Description of the task: All of the data is to be repeated verbatim.

Start of Records shown

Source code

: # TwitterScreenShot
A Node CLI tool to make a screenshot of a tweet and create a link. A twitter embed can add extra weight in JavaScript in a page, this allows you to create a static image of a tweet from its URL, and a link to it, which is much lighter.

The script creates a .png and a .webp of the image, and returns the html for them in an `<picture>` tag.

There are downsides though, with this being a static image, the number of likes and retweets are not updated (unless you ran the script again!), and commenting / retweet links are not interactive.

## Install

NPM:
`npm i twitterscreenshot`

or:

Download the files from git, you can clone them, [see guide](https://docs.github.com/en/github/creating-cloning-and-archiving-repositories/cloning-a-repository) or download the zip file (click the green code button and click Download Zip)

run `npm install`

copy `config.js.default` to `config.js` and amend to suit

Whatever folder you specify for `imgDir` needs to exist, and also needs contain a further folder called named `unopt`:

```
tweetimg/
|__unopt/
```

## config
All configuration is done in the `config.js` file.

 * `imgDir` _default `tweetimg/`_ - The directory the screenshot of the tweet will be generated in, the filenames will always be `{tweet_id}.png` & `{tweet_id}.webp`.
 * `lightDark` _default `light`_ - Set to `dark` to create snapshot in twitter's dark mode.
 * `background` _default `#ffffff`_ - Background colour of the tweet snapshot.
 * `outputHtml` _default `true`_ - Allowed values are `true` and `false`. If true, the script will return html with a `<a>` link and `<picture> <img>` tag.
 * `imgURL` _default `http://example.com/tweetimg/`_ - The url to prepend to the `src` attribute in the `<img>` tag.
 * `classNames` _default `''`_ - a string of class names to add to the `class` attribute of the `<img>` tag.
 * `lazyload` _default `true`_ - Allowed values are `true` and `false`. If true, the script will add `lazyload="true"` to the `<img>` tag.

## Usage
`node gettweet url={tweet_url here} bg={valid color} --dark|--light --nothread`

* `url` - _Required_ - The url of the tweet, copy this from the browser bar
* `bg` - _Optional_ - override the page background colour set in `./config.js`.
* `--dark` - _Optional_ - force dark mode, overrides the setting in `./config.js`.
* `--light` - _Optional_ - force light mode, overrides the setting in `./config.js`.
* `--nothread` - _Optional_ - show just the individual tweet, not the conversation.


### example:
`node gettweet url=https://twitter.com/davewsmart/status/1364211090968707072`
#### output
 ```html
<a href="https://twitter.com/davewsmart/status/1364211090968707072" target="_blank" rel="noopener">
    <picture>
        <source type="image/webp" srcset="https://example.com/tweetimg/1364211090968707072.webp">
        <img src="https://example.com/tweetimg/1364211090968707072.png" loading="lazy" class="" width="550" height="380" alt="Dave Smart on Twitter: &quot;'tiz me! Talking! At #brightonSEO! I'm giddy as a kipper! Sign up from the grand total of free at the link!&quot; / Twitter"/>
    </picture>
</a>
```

End of Records shown

Response for this exercise:
Source code

: # TwitterScreenShot
A Node CLI tool to make a screenshot of a tweet and create a link. A twitter embed can add extra weight in JavaScript in a page, this allows you to create a static image of a tweet from its URL, and a link to it, which is much lighter.

The script creates a .png and a .webp of the image, and returns the html for them in an `<picture>` tag.

There are downsides though, with this being a static image, the number of likes and retweets are not updated (unless you ran the script again!), and commenting / retweet links are not interactive.

## Install

NPM:
`npm i twitterscreenshot`

or:

Download the files from git, you can clone them, [see guide](https://docs.github.com/en/github/creating-cloning-and-archiving-repositories/cloning-a-repository) or download the zip file (click the green code button and click Download Zip)

run `npm install`

copy `config.js.default` to `config.js` and amend to suit

Whatever folder you specify for `imgDir` needs to exist, and also needs contain a further folder called named `unopt`:

```
tweetimg/
|__unopt/
```

## config
All configuration is done in the `config.js` file.

 * `imgDir` _default `tweetimg/`_ - The directory the screenshot of the tweet will be generated in, the filenames will always be `{tweet_id}.png` & `{tweet_id}.webp`.
 * `lightDark` _default `light`_ - Set to `dark` to create snapshot in twitter's dark mode.
 * `background` _default `#ffffff`_ - Background colour of the tweet snapshot.
 * `outputHtml` _default `true`_ - Allowed values are `true` and `false`. If true, the script will return html with a `<a>` link and `<picture> <img>` tag.
 * `imgURL` _default `http://example.com/tweetimg/`_ - The url to prepend to the `src` attribute in the `<img>` tag.
 * `classNames` _default `''`_ - a string of class names to add to the `class` attribute of the `<img>` tag.
 * `lazyload` _default `true`_ - Allowed values are `true` and `false`. If true, the script will add `lazyload="true"` to the `<img>` tag.

## Usage
`node gettweet url={tweet_url here} bg={valid color} --dark|--light --nothread`

* `url` - _Required_ - The url of the tweet, copy this from the browser bar
* `bg` - _Optional_ - override the page background colour set in `./config.js`.
* `--dark` - _Optional_ - force dark mode, overrides the setting in `./config.js`.
* `--light` - _Optional_ - force light mode, overrides the setting in `./config.js`.
* `--nothread` - _Optional_ - show just the individual tweet, not the conversation.


### example:
`node gettweet url=https://twitter.com/davewsmart/status/1364211090968707072`
#### output
 ```html
<a href="https://twitter.com/davewsmart/status/1364211090968707072" target="_blank" rel="noopener">
    <picture>
        <source type="image/webp" srcset="https://example.com/tweetimg/1364211090968707072.webp">
        <img src="https://example.com/tweetimg/1364211090968707072.png" loading="lazy" class="" width="550" height="380" alt="Dave Smart on Twitter: &quot;'tiz me! Talking! At #brightonSEO! I'm giddy as a kipper! Sign up from the grand total of free at the link!&quot; / Twitter"/>
    </picture>
</a>
```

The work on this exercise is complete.